Reversal of fortunes
I had been set up and by none other than the Holy Spirit. The Lord had brought about a reversal of fortunes. With the housing loan scheme, I was the one who had the prerogative of mercy (or so I thought). With my flight back to Lagos, I was the one in need of mercy. It was time to plea-bargain.
I told the Lord: “I thought you’ve forgiven me concerning Bolaji.” I pointed out that I had not waited until I got back to Lagos to make restitution for my heartlessness. I had phoned Bolaji from New York and given her the money. “Please, Lord Jesus,” I prayed. “Only your love can get me on this plane. Please get me on this plane for your name’s sake.”

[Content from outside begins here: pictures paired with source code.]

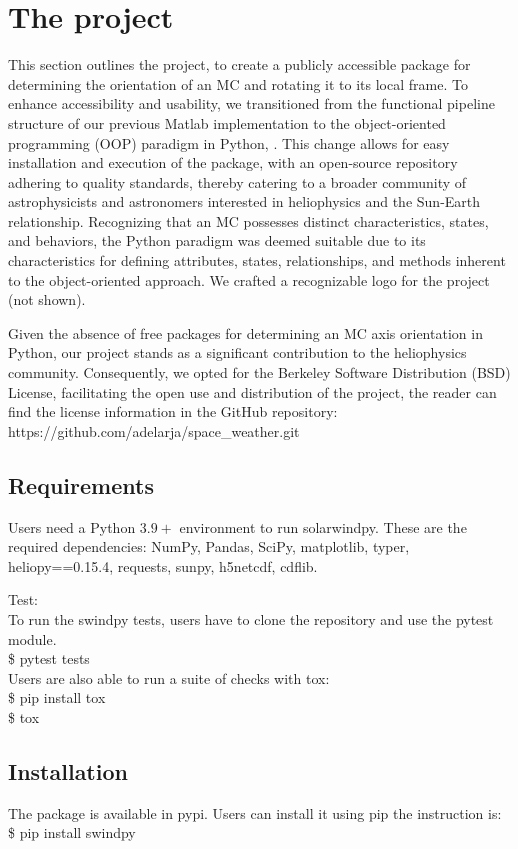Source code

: \documentclass[baaa]{baaa}
\begin{document}
\section{The project}
This section outlines the project, to create a publicly accessible package for determining the orientation of an MC and rotating it to its local frame. To enhance accessibility and usability, we transitioned from the functional pipeline structure of our previous Matlab implementation to the object-oriented programming (OOP) paradigm in Python, \citep{roth2022n}. This change allows for easy installation and execution of the package, with an open-source repository adhering to quality standards, thereby catering to a broader community of astrophysicists and astronomers interested in heliophysics and the Sun-Earth relationship.
Recognizing that an MC possesses distinct characteristics, states, and behaviors, the Python paradigm was deemed suitable due to its characteristics for defining attributes, states, relationships, and methods inherent to the object-oriented approach. We crafted a recognizable logo for the project (not shown).

Given the absence of free packages for determining an MC axis orientation in Python, our project stands as a significant contribution to the heliophysics community. Consequently, we opted for the Berkeley Software Distribution (BSD) License, facilitating the open use and distribution of the project, the reader can find the license information in the GitHub repository:
\ \\ https://github.com/adelarja/space\_weather.git\
\subsection{Requirements}
Users need a Python $3.9+$ environment to run solarwindpy.
These are the required dependencies:
NumPy, Pandas, SciPy, matplotlib, typer, heliopy==0.15.4, requests, sunpy, h5netcdf, cdflib.

Test:\\
To run the swindpy tests, users have to clone the repository and use the pytest module.\\
\$ pytest tests\\
Users are also able to run a suite of checks with tox:\\
 \$ pip install tox \\
 \$ tox
\subsection{Installation}
The package is available in pypi. Users can install it using pip
the instruction is:
    \$ pip install swindpy  
\end{document}
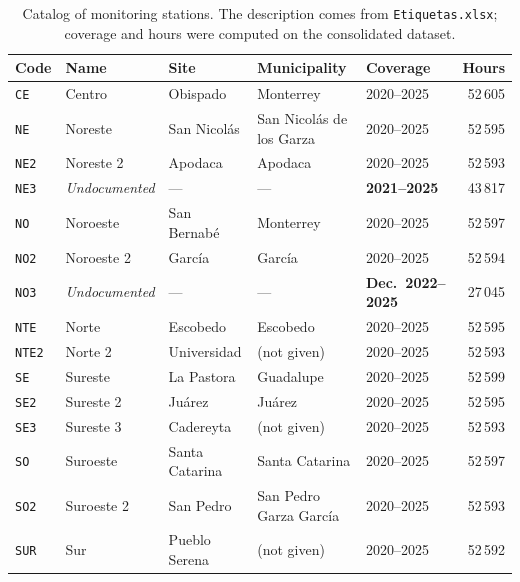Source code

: \begin{table}[pos=t]
  \centering
  \caption{Catalog of monitoring stations. The description comes from
    \texttt{Etiquetas.xlsx}; coverage and hours were computed on the
    consolidated dataset.}
  \label{tab:dic-estaciones}
  \small
  \begin{tabular}{lllllr}
    \toprule
    Code & Name & Site & Municipality & Coverage & Hours \\
    \midrule
    \texttt{CE}   & Centro                & Obispado       & Monterrey                & 2020--2025                & 52\,605 \\
    \texttt{NE}   & Noreste               & San Nicolás    & San Nicolás de los Garza & 2020--2025                & 52\,595 \\
    \texttt{NE2}  & Noreste 2             & Apodaca        & Apodaca                  & 2020--2025                & 52\,593 \\
    \texttt{NE3}  & \emph{Undocumented}   & ---            & ---                      & \textbf{2021--2025}       & 43\,817 \\
    \texttt{NO}   & Noroeste              & San Bernabé    & Monterrey                & 2020--2025                & 52\,597 \\
    \texttt{NO2}  & Noroeste 2            & García         & García                   & 2020--2025                & 52\,594 \\
    \texttt{NO3}  & \emph{Undocumented}   & ---            & ---                      & \textbf{Dec.\ 2022--2025} & 27\,045 \\
    \texttt{NTE}  & Norte                 & Escobedo       & Escobedo                 & 2020--2025                & 52\,595 \\
    \texttt{NTE2} & Norte 2               & Universidad    & (not given)              & 2020--2025                & 52\,593 \\
    \texttt{SE}   & Sureste               & La Pastora     & Guadalupe                & 2020--2025                & 52\,599 \\
    \texttt{SE2}  & Sureste 2             & Juárez         & Juárez                   & 2020--2025                & 52\,595 \\
    \texttt{SE3}  & Sureste 3             & Cadereyta      & (not given)              & 2020--2025                & 52\,593 \\
    \texttt{SO}   & Suroeste              & Santa Catarina & Santa Catarina           & 2020--2025                & 52\,597 \\
    \texttt{SO2}  & Suroeste 2            & San Pedro      & San Pedro Garza García   & 2020--2025                & 52\,593 \\
    \texttt{SUR}  & Sur                   & Pueblo Serena  & (not given)              & 2020--2025                & 52\,592 \\
    \bottomrule
  \end{tabular}
\end{table}


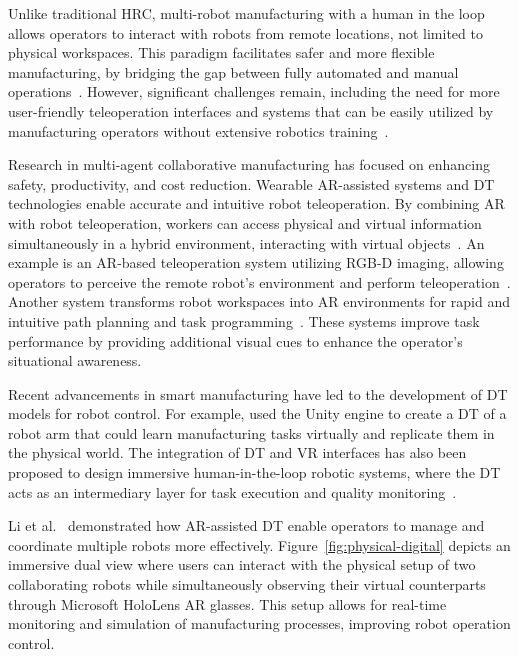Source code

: Unlike traditional \ac{HRC}, multi-robot manufacturing with a human in the loop allows operators to interact with robots from remote locations, not limited to physical workspaces. This paradigm facilitates safer and more flexible manufacturing, by bridging the gap between fully automated and manual operations~\cite{7-ar-dt}. However, significant challenges remain, including the need for more user-friendly teleoperation interfaces and systems that can be easily utilized by manufacturing operators without extensive robotics training~\cite{9-ar-dt}.

Research in multi-agent collaborative manufacturing has focused on enhancing safety, productivity, and cost reduction. Wearable \ac{AR}-assisted systems and \ac{DT} technologies enable accurate and intuitive robot teleoperation. By combining \ac{AR} with robot teleoperation, workers can access physical and virtual information simultaneously in a hybrid environment, interacting with virtual objects~\cite{26-ar-dt,27-ar-dt}. An example is an \ac{AR}-based teleoperation system utilizing RGB-D imaging, allowing operators to perceive the remote robot's environment and perform teleoperation~\cite{10-ar-dt}. Another system transforms robot workspaces into \ac{AR} environments for rapid and intuitive path planning and task programming~\cite{30-ar-dt}. These systems improve task performance by providing additional visual cues to enhance the operator's situational awareness.

Recent advancements in smart manufacturing have led to the development of \ac{DT} models for robot control. For example, \cite{37-ar-dt} used the Unity engine to create a \ac{DT} of a robot arm that could learn manufacturing tasks virtually and replicate them in the physical world. The integration of \ac{DT} and \ac{VR} interfaces has also been proposed to design immersive human-in-the-loop robotic systems, where the \ac{DT} acts as an intermediary layer for task execution and quality monitoring~\cite{41-ar-dt,42-ar-dt}.

Li et al.~\cite{LI2022102321} demonstrated how \ac{AR}-assisted \ac{DT} enable operators to manage and coordinate multiple robots more effectively.
Figure~\ref{fig:physical-digital} depicts an immersive dual view where users can interact with the physical setup of two collaborating robots while simultaneously observing their virtual counterparts through Microsoft HoloLens \ac{AR} glasses. This setup allows for real-time monitoring and simulation of manufacturing processes, improving robot operation control.

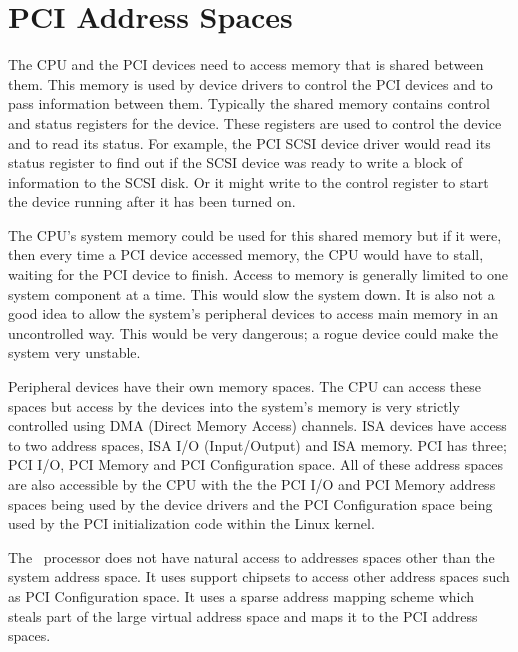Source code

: \section{PCI Address Spaces}
The CPU and the PCI devices need to access memory that is shared
between them.
This memory is used by device drivers to control the PCI devices and
to pass information between them.
Typically the shared memory contains control and status registers for the
device.
These registers are used to control the device and to read its status.
For example, the PCI SCSI device driver would read its status register
to find out if the SCSI device was ready to write a block of information
to the SCSI disk.
Or it might write to the control register to start the device running after it
has been turned on.

The CPU's system memory could be used  for this shared memory but if it were, then every time a 
PCI device accessed memory, the CPU would have to stall, waiting for
the PCI device to finish.
Access to memory is generally limited to one system component at a time.
This would slow the system down.
It is also not a good idea to allow the system's peripheral devices to
access main memory in an uncontrolled way.
This would be very dangerous; a rogue device could make the system
very unstable.

Peripheral devices have their own memory spaces.
The CPU can access these spaces but access by the devices into the
system's memory is very strictly controlled using DMA (Direct Memory
Access) channels.
ISA devices have access to two address spaces, ISA I/O (Input/Output) 
and ISA memory.
PCI has three; PCI I/O, PCI Memory and PCI Configuration space.
All of these address spaces are also accessible by the CPU with the
the PCI I/O and PCI Memory address spaces being used by the device
drivers and the PCI Configuration space being used by the PCI initialization
code within the Linux kernel.

The \axp\ processor does not have natural access to addresses spaces other than
the system address space.
It uses support chipsets to access other address spaces such as PCI Configuration
space.
It uses a sparse address mapping scheme which steals part of the large virtual 
address space and maps it to the PCI address spaces.

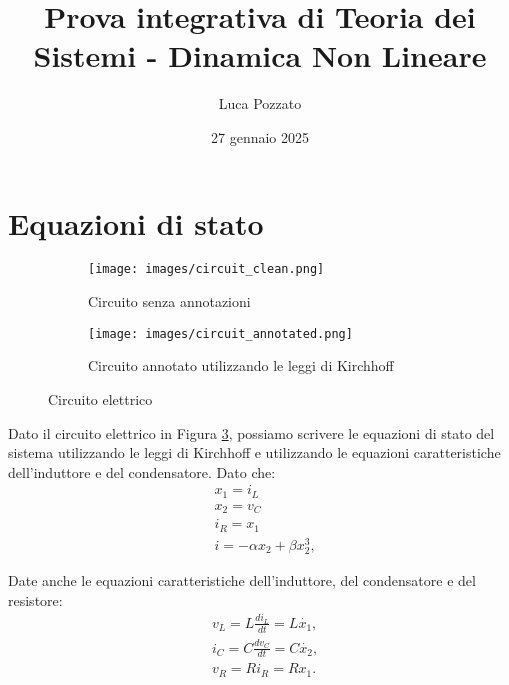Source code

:\documentclass{article}
\begin{document}
\title{Prova integrativa di Teoria dei Sistemi - Dinamica Non Lineare}
\author{Luca Pozzato}
\date{27 gennaio 2025}

\maketitle
\vspace{15em}
\tableofcontents

\newpage

\section{Equazioni di stato}

\begin{figure}[ht]
    \centering
    \begin{subfigure}{0.50\textwidth}
        \texttt{[image: images/circuit\_clean.png]}
        \caption{Circuito senza annotazioni}
        \label{fig:circuito_clean}
    \end{subfigure}
    \hfill
    \begin{subfigure}{0.65\textwidth}
        \texttt{[image: images/circuit\_annotated.png]}
        \caption{Circuito annotato utilizzando le leggi di Kirchhoff}
        \label{fig:circuito_annotato}
    \end{subfigure}
    \caption{Circuito elettrico}
    \label{fig:side_by_side}
\end{figure}

Dato il circuito elettrico in Figura \ref{fig:side_by_side}, possiamo scrivere le equazioni di stato del sistema utilizzando le leggi di Kirchhoff e utilizzando le equazioni caratteristiche dell'induttore e del condensatore. Dato che:
\begin{align*}
     & x_1 = i_L                        \\
     & x_2 = v_C                        \\
     & i_R = x_1                        \\
     & i   = -\alpha x_2 + \beta x_2^3,
\end{align*}

Date anche le equazioni caratteristiche dell'induttore, del condensatore e del resistore:
\begin{align*}
     & v_L = L \frac{di_L}{dt} = L \dot{x_1}, \\
     & i_C = C \frac{dv_C}{dt} = C \dot{x_2}, \\
     & v_R = R i_R = R x_1.
\end{align*}
\end{document}
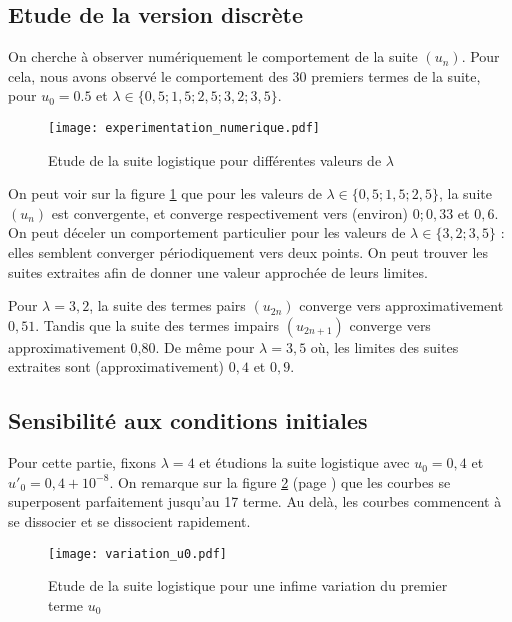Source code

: \subsection{Etude de la version discrète}
On cherche à observer numériquement le comportement de la suite $(u_n)$. Pour cela, nous avons observé le comportement des $30$ premiers termes de la suite, pour $u_0 = 0.5$ et $\lambda\in\{0,5; 1,5; 2,5; 3,2; 3,5\}$.

\begin{figure}[!h]
    \begin{center}
        \texttt{[image: experimentation\_numerique.pdf]}
    \end{center}
    \caption{Etude de la suite logistique pour différentes valeurs de $\lambda$}
    \label{fig:etude_lambdas}
\end{figure}
On peut voir sur la figure \ref{fig:etude_lambdas} que pour les valeurs de $\lambda\in\{0,5; 1,5; 2,5\}$, la suite $(u_n)$ est convergente, et converge respectivement vers (environ) $0; 0,33$ et $0,6$. On peut déceler un comportement particulier pour les valeurs de $\lambda \in\{3,2; 3,5\}$ : elles semblent converger périodiquement vers deux points. On peut trouver les suites extraites afin de donner une valeur approchée de leurs limites.

Pour $\lambda = 3,2$, la suite des termes pairs $(u_{2n})$ converge vers approximativement $0,51$. Tandis que la suite des termes impairs $(u_{2n+1})$ converge vers approximativement 0,80. De même pour $\lambda = 3,5$ où, les limites des suites extraites sont (approximativement) $0,4$ et $0,9$.

\subsection{Sensibilité aux conditions initiales}
Pour cette partie, fixons $\lambda = 4$ et étudions la suite logistique avec $u_0 = 0,4$ et $u'_0 = 0,4 + 10^{-8}$. On remarque sur la figure \ref{fig:etude_u0} (page \pageref{fig:etude_u0}) que les courbes se superposent parfaitement jusqu'au 17\ieme{} terme. Au delà, les courbes commencent à se dissocier et se dissocient rapidement.

\begin{figure}[!h]
    \begin{center}
        \texttt{[image: variation\_u0.pdf]}
    \end{center}
    \caption{Etude de la suite logistique pour une infime variation du premier terme $u_0$}
    \label{fig:etude_u0}
\end{figure}

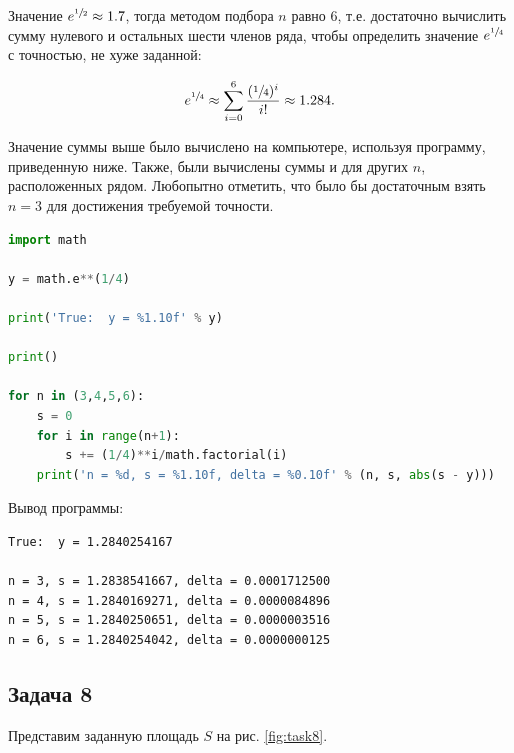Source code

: \documentclass[a4paper,11pt]{article}
\begin{document}
Значение $e^{\sfrac{1}{2}} \approx 1.7$, тогда методом подбора $n$ равно 6, т.е. достаточно вычислить сумму нулевого и остальных шести членов ряда, чтобы определить значение $e^{\sfrac{1}{4}}$ с точностью, не хуже заданной:

\begin{align*}
e^{\sfrac{1}{4}} \approx \sum_{i=0}^{6} \frac{(\sfrac{1}{4})^i}{i!} \approx 1.284.
\end{align*}

Значение суммы выше было вычислено на компьютере, используя программу, приведенную ниже. Также, были вычислены суммы и для других $n$, расположенных рядом. Любопытно отметить, что было бы достаточным взять $n=3$ для достижения требуемой точности.

\begin{lstlisting}[language=Python, caption=Python-скрипт для приближенного вычисления $e^{\sfrac{1}{4}}$]
import math

y = math.e**(1/4)

print('True:  y = %1.10f' % y)

print()

for n in (3,4,5,6):
    s = 0
    for i in range(n+1):
        s += (1/4)**i/math.factorial(i)
    print('n = %d, s = %1.10f, delta = %0.10f' % (n, s, abs(s - y)))
\end{lstlisting}

\vspace{0.5cm}

Вывод программы:

\begin{verbatim}
True:  y = 1.2840254167

n = 3, s = 1.2838541667, delta = 0.0001712500
n = 4, s = 1.2840169271, delta = 0.0000084896
n = 5, s = 1.2840250651, delta = 0.0000003516
n = 6, s = 1.2840254042, delta = 0.0000000125
\end{verbatim}

\subsection{Задача 8}

Представим заданную площадь $S$ на рис. \ref{fig:task8}. 
\end{document}
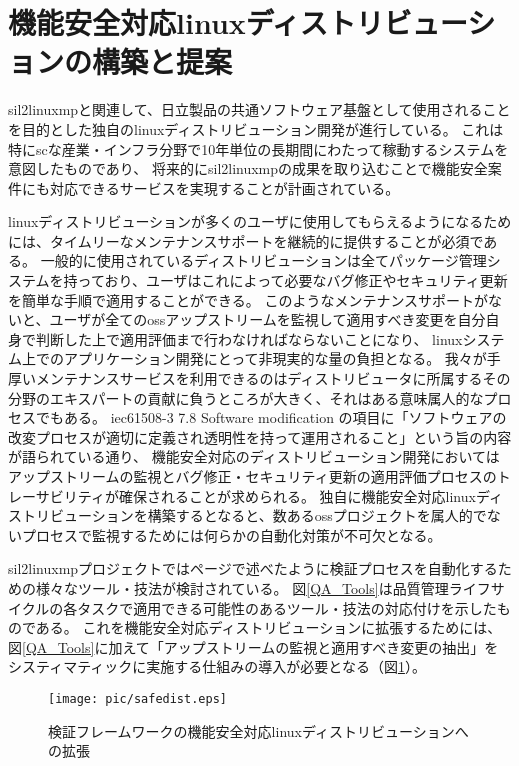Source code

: \section{機能安全対応\acrshort{linux}ディストリビューションの構築と提案}
\acrshort{sil2linuxmp}と関連して、日立製品の共通ソフトウェア基盤として使用されることを目的とした独自の\acrshort{linux}ディストリビューション開発が進行している。
これは特に\acrshort{sc}な産業・インフラ分野で10年単位の長期間にわたって稼動するシステムを意図したものであり、
将来的に\acrshort{sil2linuxmp}の成果を取り込むことで機能安全案件にも対応できるサービスを実現することが計画されている。
\par
\acrshort{linux}ディストリビューションが多くのユーザに使用してもらえるようになるためには、タイムリーなメンテナンスサポートを継続的に提供することが必須である。
一般的に使用されているディストリビューションは全てパッケージ管理システムを持っており、ユーザはこれによって必要なバグ修正やセキュリティ更新を簡単な手順で適用することができる。
このようなメンテナンスサポートがないと、ユーザが全ての\acrshort{oss}アップストリームを監視して適用すべき変更を自分自身で判断した上で適用評価まで行わなければならないことになり、
\acrshort{linux}システム上でのアプリケーション開発にとって非現実的な量の負担となる。
我々が手厚いメンテナンスサービスを利用できるのはディストリビュータに所属するその分野のエキスパートの貢献に負うところが大きく、それはある意味属人的なプロセスでもある。
\acrshort{iec61508}-3 7.8 Software modification の項目に「ソフトウェアの改変プロセスが適切に定義され透明性を持って運用されること」という旨の内容が語られている通り、
機能安全対応のディストリビューション開発においてはアップストリームの監視とバグ修正・セキュリティ更新の適用評価プロセスのトレーサビリティが確保されることが求められる。
独自に機能安全対応\acrshort{linux}ディストリビューションを構築するとなると、数ある\acrshort{oss}プロジェクトを属人的でないプロセスで監視するためには何らかの自動化対策が不可欠となる。
\par
\acrshort{sil2linuxmp}プロジェクトでは\pageref{scale}ページで述べたように検証プロセスを自動化するための様々なツール・技法が検討されている。
図\ref{QA_Tools}は品質管理ライフサイクルの各タスクで適用できる可能性のあるツール・技法の対応付けを示したものである。
これを機能安全対応ディストリビューションに拡張するためには、図\ref{QA_Tools}に加えて「アップストリームの監視と適用すべき変更の抽出」をシスティマティックに実施する仕組みの導入が必要となる（図\ref{safedist}）。
\begin{figure}[ht]
  \centering
  \texttt{[image: pic/safedist.eps]}
  \caption{検証フレームワークの機能安全対応\acrshort{linux}ディストリビューションへの拡張}
  \label{safedist}
\end{figure}
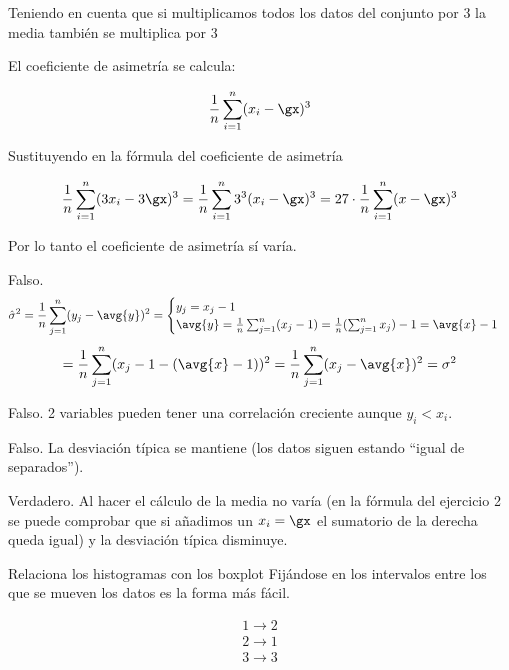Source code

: \begin{problem}[5]
\spart  Teniendo en cuenta que si multiplicamos todos los datos del conjunto por $3$ la media también se multiplica por $3$

El coeficiente de asimetría se calcula:

\[\frac{1}{n} \sum_{i=1}^n (x_i-\gx)^3\]

Sustituyendo en la fórmula del coeficiente de asimetría

\[\frac{1}{n} \sum_{i=1}^n (3x_i - 3\gx)^3 = \frac{1}{n} \sum_{i=1}^n 3^3 (x_i-\gx)^3 = 27 \cdot \frac{1}{n} \sum_{i=1}^n (x-\gx)^3\]

Por lo tanto el coeficiente de asimetría sí varía.

\spart Falso. \[ \hat\sigma^2 = \frac{1}{n} \sum_{j=1}^n (y_j - \avg{y})^2 = \begin{cases} y_j = x_j - 1 \\ \avg{y} = \frac{1}{n} \sum_{j=1}^n (x_j - 1) = \frac{1}{n} ( \sum_{j=1}^n x_j ) - 1 = \avg{x} - 1 \end{cases} \]
\[ = \frac{1}{n} \sum_{j=1}^n (x_j - 1 - ( \avg{x} - 1))^2 = \frac{1}{n} \sum_{j=1}^n (x_j - \avg{x})^2  = \sigma^2 \]

\spart Falso. 2 variables pueden tener una correlación creciente aunque $y_i<x_i$.

\spart Falso. La desviación típica se mantiene (los datos siguen estando ``igual de separados'').

\spart Verdadero. Al hacer el cálculo de la media no varía (en la fórmula del ejercicio 2 se puede comprobar que si añadimos un $x_i=\gx$ el sumatorio de la derecha queda igual) y la desviación típica disminuye.

\end{problem}

\begin{problem}[7]
Relaciona los histogramas con los boxplot
\solution
Fijándose en los intervalos entre los que se mueven los datos es la forma más fácil.

\[\begin{array}{cc}
1 \to 2\\
2 \to 1\\
3 \to 3
\end{array}\]

\end{problem}

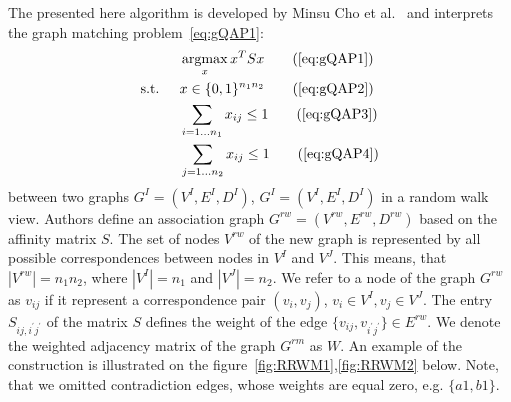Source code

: The presented here algorithm is developed by Minsu Cho et al.~\cite{Cho2010_RRWM} and interprets the graph matching problem~\eqref{eq:gQAP1}:
\begin{alignat*}{2}
&     && \argmax_x{x^TSx}                           \tag{\ref{eq:gQAP1}}\\
& \text{s.t. } &&  x\in \{0,1\}^{n_1n_2}            \tag{\ref{eq:gQAP2}}\\
&             &&  \sum_{i=1\dots n_1} x_{ij}\le 1   \tag{\ref{eq:gQAP3}}\\
&             &&  \sum_{j=1\dots n_2} x_{ij}\le 1   \tag{\ref{eq:gQAP4}}
\end{alignat*}
between two graphs $G^I=(V^I,E^I,D^I)$, $G^I=(V^I,E^I,D^I)$ in a random walk view. Authors define an association graph $G^{rw}=(V^{rw},E^{rw},D^{rw})$ based on the affinity matrix $S$. The set of nodes $V^{rw}$ of the new graph is represented by all possible correspondences between nodes in $V^I$ and $V^J$. This means, that $|V^{rw}|=n_1n_2$, where $|V^I|=n_1$ and $|V^J|=n_2$. We refer to a node of the graph $G^{rw}$ as $v_{ij}$ if it represent a correspondence pair $(v_i,v_j)$, $v_i\in V^I,v_j\in V^J$. The entry $S_{ij,i^\prime j^\prime}$ of the matrix $S$ defines the weight of the edge $\{v_{ij},v_{i^\prime j^\prime}\}\in E^{rw}$. We denote the weighted adjacency matrix of the graph $G^{rm}$ as $W$. An example of the construction is illustrated on the figure~\ref{fig:RRWM1},\ref{fig:RRWM2} below. Note, that we omitted contradiction edges, whose weights are equal zero, e.g. $\{a1,b1\}$.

Just then a gentleman came and tapped me on the shoulder. He was wearing a Swiss Air uniform. “What seems to be the problem?” he asked. I gave him chapter and verse of everything, including the computer malfunction. “Don’t worry,” he said. “Come with me. But you are going to have to bring your luggage.”
I promptly put my luggage back on the trolley and followed this Good Samaritan. This instrument of God’s salvation took me to the Swiss Air boarding gate got me a boarding pass and literally put my luggage on the plane.
“Where are you from?” he asked me. I told him I was from Nigeria. He smiled and pointed out that he was from Kenya. I would not have guessed it because he was white. Then he said to me: “The only thing I don’t like about Nigerians is that they always beat us in football.” He then shook hands with me and went away.